== Data items ==
◆ ◆ ◆ ◆ ◆

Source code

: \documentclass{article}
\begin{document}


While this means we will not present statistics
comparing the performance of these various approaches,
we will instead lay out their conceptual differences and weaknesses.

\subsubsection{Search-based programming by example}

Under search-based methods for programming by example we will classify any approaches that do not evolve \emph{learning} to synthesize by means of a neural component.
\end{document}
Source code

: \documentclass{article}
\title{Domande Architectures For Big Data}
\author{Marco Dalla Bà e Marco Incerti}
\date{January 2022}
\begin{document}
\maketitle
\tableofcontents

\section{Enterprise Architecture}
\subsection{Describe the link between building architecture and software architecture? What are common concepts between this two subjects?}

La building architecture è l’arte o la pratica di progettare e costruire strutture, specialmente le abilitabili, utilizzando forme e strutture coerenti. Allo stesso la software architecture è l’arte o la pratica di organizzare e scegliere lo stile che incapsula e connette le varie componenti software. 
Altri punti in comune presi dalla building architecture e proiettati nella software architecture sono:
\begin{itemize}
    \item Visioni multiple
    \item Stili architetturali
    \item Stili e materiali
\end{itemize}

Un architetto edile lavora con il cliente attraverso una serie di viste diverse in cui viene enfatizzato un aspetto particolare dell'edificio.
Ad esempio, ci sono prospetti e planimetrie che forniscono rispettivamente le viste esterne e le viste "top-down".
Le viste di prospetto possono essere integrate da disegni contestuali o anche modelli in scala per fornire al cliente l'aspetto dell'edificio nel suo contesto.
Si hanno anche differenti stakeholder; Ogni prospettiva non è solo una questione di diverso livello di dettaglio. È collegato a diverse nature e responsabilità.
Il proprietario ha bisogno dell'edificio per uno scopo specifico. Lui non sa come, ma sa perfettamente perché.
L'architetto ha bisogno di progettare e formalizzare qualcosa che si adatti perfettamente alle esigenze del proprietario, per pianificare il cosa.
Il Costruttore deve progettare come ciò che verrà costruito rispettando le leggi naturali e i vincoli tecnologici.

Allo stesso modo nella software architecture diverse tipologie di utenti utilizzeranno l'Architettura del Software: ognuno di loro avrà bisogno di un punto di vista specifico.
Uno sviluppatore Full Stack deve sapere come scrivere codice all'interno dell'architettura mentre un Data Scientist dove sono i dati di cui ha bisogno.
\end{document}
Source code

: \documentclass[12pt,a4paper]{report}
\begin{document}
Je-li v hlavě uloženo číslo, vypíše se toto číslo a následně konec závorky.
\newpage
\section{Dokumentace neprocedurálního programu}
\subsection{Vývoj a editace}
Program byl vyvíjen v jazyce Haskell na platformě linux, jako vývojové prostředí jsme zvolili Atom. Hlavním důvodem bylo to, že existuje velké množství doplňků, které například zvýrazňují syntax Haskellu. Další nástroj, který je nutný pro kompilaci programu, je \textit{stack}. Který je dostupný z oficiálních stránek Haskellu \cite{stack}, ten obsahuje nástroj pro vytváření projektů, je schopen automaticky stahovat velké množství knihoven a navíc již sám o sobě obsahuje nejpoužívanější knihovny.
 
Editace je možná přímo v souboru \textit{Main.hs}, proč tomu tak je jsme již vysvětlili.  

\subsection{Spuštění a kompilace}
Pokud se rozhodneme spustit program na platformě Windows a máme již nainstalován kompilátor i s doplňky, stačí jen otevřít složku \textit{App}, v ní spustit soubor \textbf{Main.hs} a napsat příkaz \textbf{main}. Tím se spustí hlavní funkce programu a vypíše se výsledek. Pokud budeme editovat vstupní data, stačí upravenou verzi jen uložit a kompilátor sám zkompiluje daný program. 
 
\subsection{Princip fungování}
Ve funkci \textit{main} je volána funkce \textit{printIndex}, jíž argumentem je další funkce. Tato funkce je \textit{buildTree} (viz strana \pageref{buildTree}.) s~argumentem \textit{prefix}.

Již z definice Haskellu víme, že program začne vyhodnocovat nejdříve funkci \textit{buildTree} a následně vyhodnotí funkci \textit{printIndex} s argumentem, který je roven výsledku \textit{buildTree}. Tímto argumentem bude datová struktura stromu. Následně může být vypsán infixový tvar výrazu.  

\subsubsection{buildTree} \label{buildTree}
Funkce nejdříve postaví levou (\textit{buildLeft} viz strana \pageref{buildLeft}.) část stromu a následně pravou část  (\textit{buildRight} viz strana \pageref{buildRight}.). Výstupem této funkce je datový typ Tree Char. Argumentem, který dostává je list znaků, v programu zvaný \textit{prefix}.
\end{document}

◆ ◆ ◆ ◆ ◆

== Your assignment ==
Only the lines with "specifico" are needed; find them in the records and copy each one.

== Solution to the exercise ==
Il proprietario ha bisogno dell'edificio per uno scopo specifico. Lui non sa come, ma sa perfettamente perché.
Allo stesso modo nella software architecture diverse tipologie di utenti utilizzeranno l'Architettura del Software: ognuno di loro avrà bisogno di un punto di vista specifico.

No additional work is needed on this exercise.